My husband and I drove my granddaughter to her mother in Missouri recently. When we passed through St. Louis, 253 miles from Kansas City, we began to see the big billboards for strippers and adult bookstores before every exit. We couldn't believe that there were no other businesses advertised -- just the "adult entertainment" businesses.
We weren't sure we could leave our precious cargo in Missouri. Once we got off the freeway, it wasn't as bad, and the city she was in had none. It was a clean university town so we were relieved, and as we met the neighbors our fears were put to ease. They blasted the adult entertainment business. And the people that supported them? Neighbors had interesting names for them. ...
Some would say that Augusta's attempt to limit the adult entertainment here is un-American, but I see it as hypocrisy to do any less. How can we allow our 18-year-olds to go play in adult entertainment stores, then call people who visit those stores perverts, losers or the scum of the earth?

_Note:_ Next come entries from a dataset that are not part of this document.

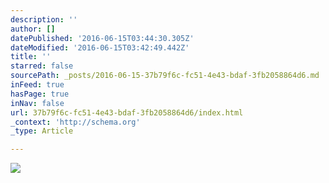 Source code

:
 ```yaml
---
description: ''
author: []
datePublished: '2016-06-15T03:44:30.305Z'
dateModified: '2016-06-15T03:42:49.442Z'
title: ''
starred: false
sourcePath: _posts/2016-06-15-37b79f6c-fc51-4e43-bdaf-3fb2058864d6.md
inFeed: true
hasPage: true
inNav: false
url: 37b79f6c-fc51-4e43-bdaf-3fb2058864d6/index.html
_context: 'http://schema.org'
_type: Article

---
```

![](https://the-grid-user-content.s3-us-west-2.amazonaws.com/8b51b43c-3cbe-4d61-bfa5-021002b8b1f1.jpg) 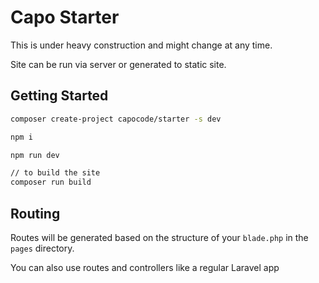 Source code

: # Capo Starter

This is under heavy construction and might change at any time.

Site can be run via server or generated to static site.

## Getting Started

```bash
composer create-project capocode/starter -s dev

npm i

npm run dev

// to build the site
composer run build
```

## Routing

Routes will be generated based on the structure of your `blade.php` in the `pages` directory.

You can also use routes and controllers like a regular Laravel app
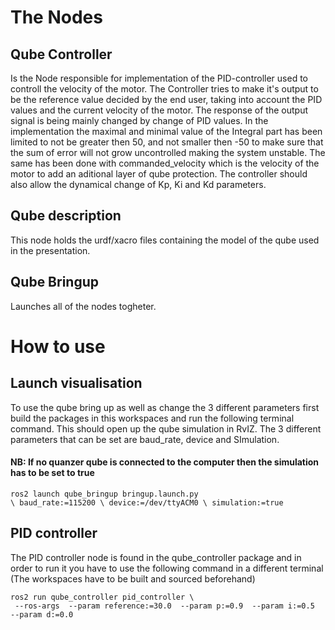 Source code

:# The Nodes
## Qube Controller
Is the Node responsible for implementation of the PID-controller used to controll the velocity of the motor. The Controller tries to make it's output to be the reference value decided by the end user, taking into account the PID values and the current velocity of the motor. The response of the output signal is being mainly changed by change of PID values. In the implementation the maximal and minimal value of the Integral part has been limited to not be greater then 50, and not smaller then -50 to make sure that the sum of error will not grow uncontrolled making the system unstable. The same has been done with commanded_velocity which is the velocity of the motor to add an aditional layer of qube protection. The controller should also allow the dynamical change of Kp, Ki and Kd parameters.

## Qube description
This node holds the urdf/xacro files containing the model of the qube used in the presentation.

## Qube Bringup
Launches all of the nodes togheter.

# How to use
## Launch visualisation
To use the qube bring up as well as change the 3 different parameters first build the
packages in this workspaces and run the following terminal command. This should open up the qube simulation in RvIZ. The 3 different parameters that can be set are baud_rate, device and SImulation.
#### NB: If no quanzer qube is connected to the computer then the simulation has to be set to true


```
ros2 launch qube_bringup bringup.launch.py 
\ baud_rate:=115200 \ device:=/dev/ttyACM0 \ simulation:=true 
```

## PID controller
The PID controller node is found in the qube_controller package and in order to run it you have to use the following command in a different terminal (The workspaces have to be built and sourced beforehand)


```
ros2 run qube_controller pid_controller \
 --ros-args  --param reference:=30.0  --param p:=0.9  --param i:=0.5  --param d:=0.0 
```

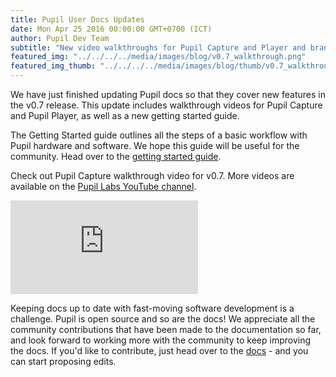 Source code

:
 ```yaml
---
title: Pupil User Docs Updates
date: Mon Apr 25 2016 00:00:00 GMT+0700 (ICT)
author: Pupil Dev Team
subtitle: "New video walkthroughs for Pupil Capture and Player and brand new getting started guide..."
featured_img: "../../../../media/images/blog/v0.7_walkthrough.png"
featured_img_thumb: "../../../../media/images/blog/thumb/v0.7_walkthrough.png"
---
```


We have just finished updating Pupil docs so that they cover new features in the v0.7 release. This update includes walkthrough videos for Pupil Capture and Pupil Player, as well as a new getting started guide. 

The Getting Started guide outlines all the steps of a basic workflow with Pupil hardware and software. We hope this guide will be useful for the community. Head over to the [getting started guide](/getting-started).

Check out Pupil Capture walkthrough video for v0.7. More videos are available on the [Pupil Labs YouTube channel](https://www.youtube.com/channel/UCO1Dx8T9sym3Dl2grS4fsFA).

<div class="Feature-video-container-16by9">
	<iframe class="Feature-video" src="https://www.youtube.com/embed/Fxll-vPFa90?rel=0" frameborder="0" allowfullscreen></iframe>
</div>


Keeping docs up to date with fast-moving software development is a challenge. Pupil is open source and so are the docs! We appreciate all the community contributions that have been made to the documentation so far, and look forward to working more with the community to keep improving the docs. If you'd like to contribute, just head over to the [docs](/docs) - and you can start proposing edits.  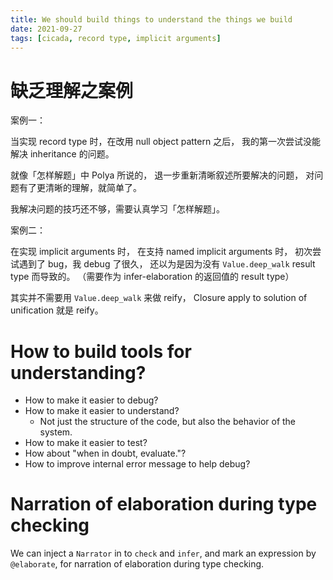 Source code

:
 ```yaml
---
title: We should build things to understand the things we build
date: 2021-09-27
tags: [cicada, record type, implicit arguments]
---
```


# 缺乏理解之案例

案例一：

当实现 record type 时，在改用 null object pattern 之后，
我的第一次尝试没能解决 inheritance 的问题。

就像「怎样解题」中 Polya 所说的，
退一步重新清晰叙述所要解决的问题，
对问题有了更清晰的理解，就简单了。

我解决问题的技巧还不够，需要认真学习「怎样解题」。

案例二：

在实现 implicit arguments 时，
在支持 named implicit arguments 时，
初次尝试遇到了 bug，我 debug 了很久，
还以为是因为没有 `Value.deep_walk` result type 而导致的。
（需要作为 infer-elaboration 的返回值的 result type）

其实并不需要用 `Value.deep_walk` 来做 reify，
Closure apply to solution of unification 就是 reify。

# How to build tools for understanding?

- How to make it easier to debug?
- How to make it easier to understand?
  - Not just the structure of the code,
    but also the behavior of the system.
- How to make it easier to test?
- How about "when in doubt, evaluate."?
- How to improve internal error message to help debug?

# Narration of elaboration during type checking

We can inject a `Narrator` in to `check` and `infer`,
and mark an expression by `@elaborate`,
for narration of elaboration during type checking.
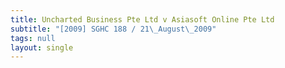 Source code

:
 ```yaml
---
title: Uncharted Business Pte Ltd v Asiasoft Online Pte Ltd
subtitle: "[2009] SGHC 188 / 21\_August\_2009"
tags: null
layout: single
---
```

Is opening the X-Mart within the neighborhood of one of Augusta's biggest concentration of sexual offenders a choice for a brighter future? I just wonder how long there will be people to fight against this, or if my granddaughter will one day come with her child to visit us and say, "What's with all those signs on Bobby Jones Expressway? What ever happened to the Bible Belt?"
But then, why should we get off the couch, sacrifice a little time and effort and do something for the future? Isn't that what our government is for?